Blazing new system will blow away ONRL’s leading Titan system, which is currently the fastest in the US.

The US Department of Energy has announced that IBM will provide a next-generation supercomputer for the Oak Ridge National Laboratory (ORNL). The new “Summit” supercomputer, which will go online in 2017, will “… provide at least five times the performance of Titan, the OLCF’s current leadership system, for a wide range of scientific applications.” ORNL’s Titan system is listed as the second fastest supercomputer in the world on the latest edition of the TOP500 list.

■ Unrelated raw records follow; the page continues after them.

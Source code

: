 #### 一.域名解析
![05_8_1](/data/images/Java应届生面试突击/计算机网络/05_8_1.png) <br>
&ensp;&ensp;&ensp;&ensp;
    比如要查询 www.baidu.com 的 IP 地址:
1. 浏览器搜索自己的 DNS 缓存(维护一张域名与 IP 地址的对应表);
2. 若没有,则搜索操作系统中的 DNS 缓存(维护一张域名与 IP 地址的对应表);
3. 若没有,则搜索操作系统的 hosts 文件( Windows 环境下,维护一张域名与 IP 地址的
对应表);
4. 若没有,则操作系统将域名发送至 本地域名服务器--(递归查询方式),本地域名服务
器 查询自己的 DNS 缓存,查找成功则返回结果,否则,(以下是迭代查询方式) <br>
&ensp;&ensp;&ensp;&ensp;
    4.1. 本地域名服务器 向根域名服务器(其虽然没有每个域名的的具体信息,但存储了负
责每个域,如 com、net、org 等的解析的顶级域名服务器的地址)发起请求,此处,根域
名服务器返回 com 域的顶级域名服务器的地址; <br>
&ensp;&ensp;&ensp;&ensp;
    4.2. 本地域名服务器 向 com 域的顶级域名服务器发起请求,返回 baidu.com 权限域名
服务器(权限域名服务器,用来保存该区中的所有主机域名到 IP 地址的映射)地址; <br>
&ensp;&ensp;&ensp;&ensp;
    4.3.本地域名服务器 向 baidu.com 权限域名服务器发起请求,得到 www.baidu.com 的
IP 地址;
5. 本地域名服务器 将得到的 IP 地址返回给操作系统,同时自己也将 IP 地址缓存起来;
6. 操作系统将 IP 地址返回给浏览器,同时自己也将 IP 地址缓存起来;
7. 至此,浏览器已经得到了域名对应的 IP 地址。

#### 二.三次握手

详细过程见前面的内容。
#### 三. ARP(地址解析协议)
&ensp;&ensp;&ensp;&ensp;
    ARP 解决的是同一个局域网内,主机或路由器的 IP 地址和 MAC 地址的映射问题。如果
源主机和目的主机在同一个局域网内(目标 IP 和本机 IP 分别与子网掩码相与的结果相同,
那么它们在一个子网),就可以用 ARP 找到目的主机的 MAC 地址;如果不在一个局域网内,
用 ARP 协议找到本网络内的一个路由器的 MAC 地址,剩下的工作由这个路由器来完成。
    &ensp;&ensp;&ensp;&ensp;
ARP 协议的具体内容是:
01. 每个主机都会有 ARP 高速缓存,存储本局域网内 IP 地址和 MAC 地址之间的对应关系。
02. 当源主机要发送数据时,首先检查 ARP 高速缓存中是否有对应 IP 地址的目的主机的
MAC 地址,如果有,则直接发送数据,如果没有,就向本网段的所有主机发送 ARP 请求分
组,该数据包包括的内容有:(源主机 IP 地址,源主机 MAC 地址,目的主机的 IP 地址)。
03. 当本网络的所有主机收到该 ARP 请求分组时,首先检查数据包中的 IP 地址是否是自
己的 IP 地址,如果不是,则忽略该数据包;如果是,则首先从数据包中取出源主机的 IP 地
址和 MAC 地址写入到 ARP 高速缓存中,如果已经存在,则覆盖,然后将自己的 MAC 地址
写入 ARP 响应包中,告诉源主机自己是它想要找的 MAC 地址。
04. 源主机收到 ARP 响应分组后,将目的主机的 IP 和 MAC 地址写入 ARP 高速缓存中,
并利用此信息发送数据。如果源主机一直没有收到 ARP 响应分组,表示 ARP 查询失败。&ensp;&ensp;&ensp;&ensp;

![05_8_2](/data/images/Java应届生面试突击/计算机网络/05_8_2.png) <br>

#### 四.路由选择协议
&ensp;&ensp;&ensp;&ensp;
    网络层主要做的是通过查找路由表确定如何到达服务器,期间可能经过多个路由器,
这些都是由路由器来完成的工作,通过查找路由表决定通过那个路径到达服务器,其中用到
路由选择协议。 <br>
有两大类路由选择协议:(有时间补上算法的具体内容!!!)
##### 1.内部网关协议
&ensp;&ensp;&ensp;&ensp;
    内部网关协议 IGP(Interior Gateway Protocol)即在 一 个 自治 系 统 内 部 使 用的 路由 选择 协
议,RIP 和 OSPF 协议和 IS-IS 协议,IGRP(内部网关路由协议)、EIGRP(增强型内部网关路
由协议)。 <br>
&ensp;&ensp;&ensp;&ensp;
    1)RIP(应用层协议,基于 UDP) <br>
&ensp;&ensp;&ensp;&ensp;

Summit will include 3,400 nodes, each with multiple IBM Power9 processors and multiple Nvidia Volta GPUs. Every node will also offer more than 512GB of combined DDR4 and high-bandwidth memory and an additional 800GB of NVRAM to serve as either a burst buffer or as extended memory.
According to Summit project director Buddy Bland, “Summit builds on the hybrid multi-core architecture that the Oak Ridge Leadership Computing Facility (OLCF) successfully pioneered with Titan. The large, powerful nodes allow applications to achieve very high performance without have to scale to hundreds or thousands of Message Passing Interface (MPI) tasks.”
ORNL says it will use the Summit system to study combustion science, climate change, energy storage, and nuclear power.